— Work order —
Once the records have been read, set every one down as it stands.

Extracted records
========================================
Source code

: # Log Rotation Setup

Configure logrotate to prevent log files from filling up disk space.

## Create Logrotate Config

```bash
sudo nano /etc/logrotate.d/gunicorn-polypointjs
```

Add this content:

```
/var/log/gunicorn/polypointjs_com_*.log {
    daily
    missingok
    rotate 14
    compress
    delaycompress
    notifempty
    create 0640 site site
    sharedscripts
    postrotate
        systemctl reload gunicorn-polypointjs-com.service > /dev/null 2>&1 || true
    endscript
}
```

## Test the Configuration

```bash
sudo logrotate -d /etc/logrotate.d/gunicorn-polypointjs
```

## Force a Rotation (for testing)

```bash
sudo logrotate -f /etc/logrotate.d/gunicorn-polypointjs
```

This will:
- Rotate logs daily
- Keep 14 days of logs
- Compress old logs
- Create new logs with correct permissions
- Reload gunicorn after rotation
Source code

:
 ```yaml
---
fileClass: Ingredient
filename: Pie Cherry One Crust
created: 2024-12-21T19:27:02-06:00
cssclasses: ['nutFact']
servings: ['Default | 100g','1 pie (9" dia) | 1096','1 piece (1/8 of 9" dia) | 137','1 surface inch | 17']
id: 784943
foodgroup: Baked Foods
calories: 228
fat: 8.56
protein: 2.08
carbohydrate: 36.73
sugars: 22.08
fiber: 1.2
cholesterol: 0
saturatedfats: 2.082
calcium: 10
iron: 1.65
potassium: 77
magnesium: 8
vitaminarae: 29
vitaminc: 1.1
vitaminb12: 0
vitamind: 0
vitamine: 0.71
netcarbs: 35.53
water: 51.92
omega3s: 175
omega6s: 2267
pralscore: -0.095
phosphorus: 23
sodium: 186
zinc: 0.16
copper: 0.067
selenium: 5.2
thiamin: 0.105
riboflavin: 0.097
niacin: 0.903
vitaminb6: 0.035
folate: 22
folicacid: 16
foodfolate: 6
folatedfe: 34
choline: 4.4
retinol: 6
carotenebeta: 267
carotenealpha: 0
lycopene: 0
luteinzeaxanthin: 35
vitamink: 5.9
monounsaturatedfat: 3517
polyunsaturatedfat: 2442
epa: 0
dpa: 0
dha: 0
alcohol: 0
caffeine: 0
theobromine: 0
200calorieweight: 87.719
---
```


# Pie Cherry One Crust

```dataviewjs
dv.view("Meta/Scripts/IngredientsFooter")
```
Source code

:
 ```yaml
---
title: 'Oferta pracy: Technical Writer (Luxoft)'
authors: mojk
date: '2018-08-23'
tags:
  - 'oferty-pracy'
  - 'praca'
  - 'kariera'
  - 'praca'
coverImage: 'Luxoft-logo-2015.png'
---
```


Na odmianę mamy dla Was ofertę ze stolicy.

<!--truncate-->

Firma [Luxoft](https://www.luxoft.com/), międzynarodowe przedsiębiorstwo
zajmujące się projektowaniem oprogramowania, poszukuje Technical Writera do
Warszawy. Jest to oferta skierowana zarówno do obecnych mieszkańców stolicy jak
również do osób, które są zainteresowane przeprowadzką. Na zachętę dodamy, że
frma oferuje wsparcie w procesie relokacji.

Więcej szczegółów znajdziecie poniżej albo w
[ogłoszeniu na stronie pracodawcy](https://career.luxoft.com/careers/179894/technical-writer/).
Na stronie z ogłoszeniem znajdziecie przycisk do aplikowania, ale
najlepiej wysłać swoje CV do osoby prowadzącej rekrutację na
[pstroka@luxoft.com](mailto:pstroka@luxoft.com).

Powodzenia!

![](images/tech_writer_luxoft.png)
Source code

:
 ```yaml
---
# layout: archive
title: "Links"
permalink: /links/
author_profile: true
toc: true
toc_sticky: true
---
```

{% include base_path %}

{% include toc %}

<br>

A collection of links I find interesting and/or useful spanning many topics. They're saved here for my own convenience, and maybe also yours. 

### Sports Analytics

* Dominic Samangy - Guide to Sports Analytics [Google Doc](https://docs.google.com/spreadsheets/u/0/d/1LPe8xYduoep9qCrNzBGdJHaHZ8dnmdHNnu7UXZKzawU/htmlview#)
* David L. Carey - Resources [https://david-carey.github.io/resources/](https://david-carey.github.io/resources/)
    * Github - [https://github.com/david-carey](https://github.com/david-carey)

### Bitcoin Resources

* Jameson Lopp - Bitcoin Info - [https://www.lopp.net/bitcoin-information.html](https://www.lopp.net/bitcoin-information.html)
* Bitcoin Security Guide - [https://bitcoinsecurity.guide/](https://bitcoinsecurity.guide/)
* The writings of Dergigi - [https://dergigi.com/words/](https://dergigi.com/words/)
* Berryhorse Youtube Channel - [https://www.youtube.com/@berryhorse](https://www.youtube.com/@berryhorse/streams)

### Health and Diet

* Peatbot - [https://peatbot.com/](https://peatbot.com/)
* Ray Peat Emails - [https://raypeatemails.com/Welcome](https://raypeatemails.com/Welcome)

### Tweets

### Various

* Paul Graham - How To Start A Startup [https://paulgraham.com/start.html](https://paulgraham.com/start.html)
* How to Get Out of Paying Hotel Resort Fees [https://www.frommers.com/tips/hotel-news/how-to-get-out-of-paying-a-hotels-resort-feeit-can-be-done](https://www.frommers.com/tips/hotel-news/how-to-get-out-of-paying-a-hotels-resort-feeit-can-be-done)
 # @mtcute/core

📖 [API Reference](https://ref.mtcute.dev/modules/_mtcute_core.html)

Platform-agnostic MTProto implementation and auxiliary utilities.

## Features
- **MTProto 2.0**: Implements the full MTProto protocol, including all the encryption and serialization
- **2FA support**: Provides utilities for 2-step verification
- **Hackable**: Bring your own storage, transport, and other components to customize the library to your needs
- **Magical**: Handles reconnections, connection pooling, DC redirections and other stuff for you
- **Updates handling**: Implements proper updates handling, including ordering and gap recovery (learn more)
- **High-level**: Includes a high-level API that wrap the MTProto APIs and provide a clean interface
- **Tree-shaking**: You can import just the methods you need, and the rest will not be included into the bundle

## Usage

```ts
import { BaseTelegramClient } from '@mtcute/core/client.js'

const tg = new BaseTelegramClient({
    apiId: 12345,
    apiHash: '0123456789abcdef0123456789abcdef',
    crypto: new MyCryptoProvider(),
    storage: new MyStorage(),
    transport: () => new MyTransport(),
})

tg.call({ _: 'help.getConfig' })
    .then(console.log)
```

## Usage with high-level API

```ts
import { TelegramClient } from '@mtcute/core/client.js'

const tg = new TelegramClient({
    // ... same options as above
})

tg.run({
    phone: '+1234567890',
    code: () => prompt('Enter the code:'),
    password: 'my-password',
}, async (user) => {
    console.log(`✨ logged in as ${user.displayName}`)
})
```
========================================
— Reply —
Source code

: # Log Rotation Setup

Configure logrotate to prevent log files from filling up disk space.

## Create Logrotate Config

```bash
sudo nano /etc/logrotate.d/gunicorn-polypointjs
```

Add this content:

```
/var/log/gunicorn/polypointjs_com_*.log {
    daily
    missingok
    rotate 14
    compress
    delaycompress
    notifempty
    create 0640 site site
    sharedscripts
    postrotate
        systemctl reload gunicorn-polypointjs-com.service > /dev/null 2>&1 || true
    endscript
}
```

## Test the Configuration

```bash
sudo logrotate -d /etc/logrotate.d/gunicorn-polypointjs
```

## Force a Rotation (for testing)

```bash
sudo logrotate -f /etc/logrotate.d/gunicorn-polypointjs
```

This will:
- Rotate logs daily
- Keep 14 days of logs
- Compress old logs
- Create new logs with correct permissions
- Reload gunicorn after rotation
Source code

:
 ```yaml
---
fileClass: Ingredient
filename: Pie Cherry One Crust
created: 2024-12-21T19:27:02-06:00
cssclasses: ['nutFact']
servings: ['Default | 100g','1 pie (9" dia) | 1096','1 piece (1/8 of 9" dia) | 137','1 surface inch | 17']
id: 784943
foodgroup: Baked Foods
calories: 228
fat: 8.56
protein: 2.08
carbohydrate: 36.73
sugars: 22.08
fiber: 1.2
cholesterol: 0
saturatedfats: 2.082
calcium: 10
iron: 1.65
potassium: 77
magnesium: 8
vitaminarae: 29
vitaminc: 1.1
vitaminb12: 0
vitamind: 0
vitamine: 0.71
netcarbs: 35.53
water: 51.92
omega3s: 175
omega6s: 2267
pralscore: -0.095
phosphorus: 23
sodium: 186
zinc: 0.16
copper: 0.067
selenium: 5.2
thiamin: 0.105
riboflavin: 0.097
niacin: 0.903
vitaminb6: 0.035
folate: 22
folicacid: 16
foodfolate: 6
folatedfe: 34
choline: 4.4
retinol: 6
carotenebeta: 267
carotenealpha: 0
lycopene: 0
luteinzeaxanthin: 35
vitamink: 5.9
monounsaturatedfat: 3517
polyunsaturatedfat: 2442
epa: 0
dpa: 0
dha: 0
alcohol: 0
caffeine: 0
theobromine: 0
200calorieweight: 87.719
---
```


# Pie Cherry One Crust

```dataviewjs
dv.view("Meta/Scripts/IngredientsFooter")
```
Source code

:
 ```yaml
---
title: 'Oferta pracy: Technical Writer (Luxoft)'
authors: mojk
date: '2018-08-23'
tags:
  - 'oferty-pracy'
  - 'praca'
  - 'kariera'
  - 'praca'
coverImage: 'Luxoft-logo-2015.png'
---
```


Na odmianę mamy dla Was ofertę ze stolicy.

<!--truncate-->

Firma [Luxoft](https://www.luxoft.com/), międzynarodowe przedsiębiorstwo
zajmujące się projektowaniem oprogramowania, poszukuje Technical Writera do
Warszawy. Jest to oferta skierowana zarówno do obecnych mieszkańców stolicy jak
również do osób, które są zainteresowane przeprowadzką. Na zachętę dodamy, że
frma oferuje wsparcie w procesie relokacji.

Więcej szczegółów znajdziecie poniżej albo w
[ogłoszeniu na stronie pracodawcy](https://career.luxoft.com/careers/179894/technical-writer/).
Na stronie z ogłoszeniem znajdziecie przycisk do aplikowania, ale
najlepiej wysłać swoje CV do osoby prowadzącej rekrutację na
[pstroka@luxoft.com](mailto:pstroka@luxoft.com).

Powodzenia!

![](images/tech_writer_luxoft.png)
Source code

:
 ```yaml
---
# layout: archive
title: "Links"
permalink: /links/
author_profile: true
toc: true
toc_sticky: true
---
```

{% include base_path %}

{% include toc %}

<br>

A collection of links I find interesting and/or useful spanning many topics. They're saved here for my own convenience, and maybe also yours. 

### Sports Analytics

* Dominic Samangy - Guide to Sports Analytics [Google Doc](https://docs.google.com/spreadsheets/u/0/d/1LPe8xYduoep9qCrNzBGdJHaHZ8dnmdHNnu7UXZKzawU/htmlview#)
* David L. Carey - Resources [https://david-carey.github.io/resources/](https://david-carey.github.io/resources/)
    * Github - [https://github.com/david-carey](https://github.com/david-carey)

### Bitcoin Resources

* Jameson Lopp - Bitcoin Info - [https://www.lopp.net/bitcoin-information.html](https://www.lopp.net/bitcoin-information.html)
* Bitcoin Security Guide - [https://bitcoinsecurity.guide/](https://bitcoinsecurity.guide/)
* The writings of Dergigi - [https://dergigi.com/words/](https://dergigi.com/words/)
* Berryhorse Youtube Channel - [https://www.youtube.com/@berryhorse](https://www.youtube.com/@berryhorse/streams)

### Health and Diet

* Peatbot - [https://peatbot.com/](https://peatbot.com/)
* Ray Peat Emails - [https://raypeatemails.com/Welcome](https://raypeatemails.com/Welcome)

### Tweets

### Various

* Paul Graham - How To Start A Startup [https://paulgraham.com/start.html](https://paulgraham.com/start.html)
* How to Get Out of Paying Hotel Resort Fees [https://www.frommers.com/tips/hotel-news/how-to-get-out-of-paying-a-hotels-resort-feeit-can-be-done](https://www.frommers.com/tips/hotel-news/how-to-get-out-of-paying-a-hotels-resort-feeit-can-be-done)
 # @mtcute/core

📖 [API Reference](https://ref.mtcute.dev/modules/_mtcute_core.html)

Platform-agnostic MTProto implementation and auxiliary utilities.

## Features
- **MTProto 2.0**: Implements the full MTProto protocol, including all the encryption and serialization
- **2FA support**: Provides utilities for 2-step verification
- **Hackable**: Bring your own storage, transport, and other components to customize the library to your needs
- **Magical**: Handles reconnections, connection pooling, DC redirections and other stuff for you
- **Updates handling**: Implements proper updates handling, including ordering and gap recovery (learn more)
- **High-level**: Includes a high-level API that wrap the MTProto APIs and provide a clean interface
- **Tree-shaking**: You can import just the methods you need, and the rest will not be included into the bundle

## Usage

```ts
import { BaseTelegramClient } from '@mtcute/core/client.js'

const tg = new BaseTelegramClient({
    apiId: 12345,
    apiHash: '0123456789abcdef0123456789abcdef',
    crypto: new MyCryptoProvider(),
    storage: new MyStorage(),
    transport: () => new MyTransport(),
})

tg.call({ _: 'help.getConfig' })
    .then(console.log)
```

## Usage with high-level API

```ts
import { TelegramClient } from '@mtcute/core/client.js'

const tg = new TelegramClient({
    // ... same options as above
})

tg.run({
    phone: '+1234567890',
    code: () => prompt('Enter the code:'),
    password: 'my-password',
}, async (user) => {
    console.log(`✨ logged in as ${user.displayName}`)
})
```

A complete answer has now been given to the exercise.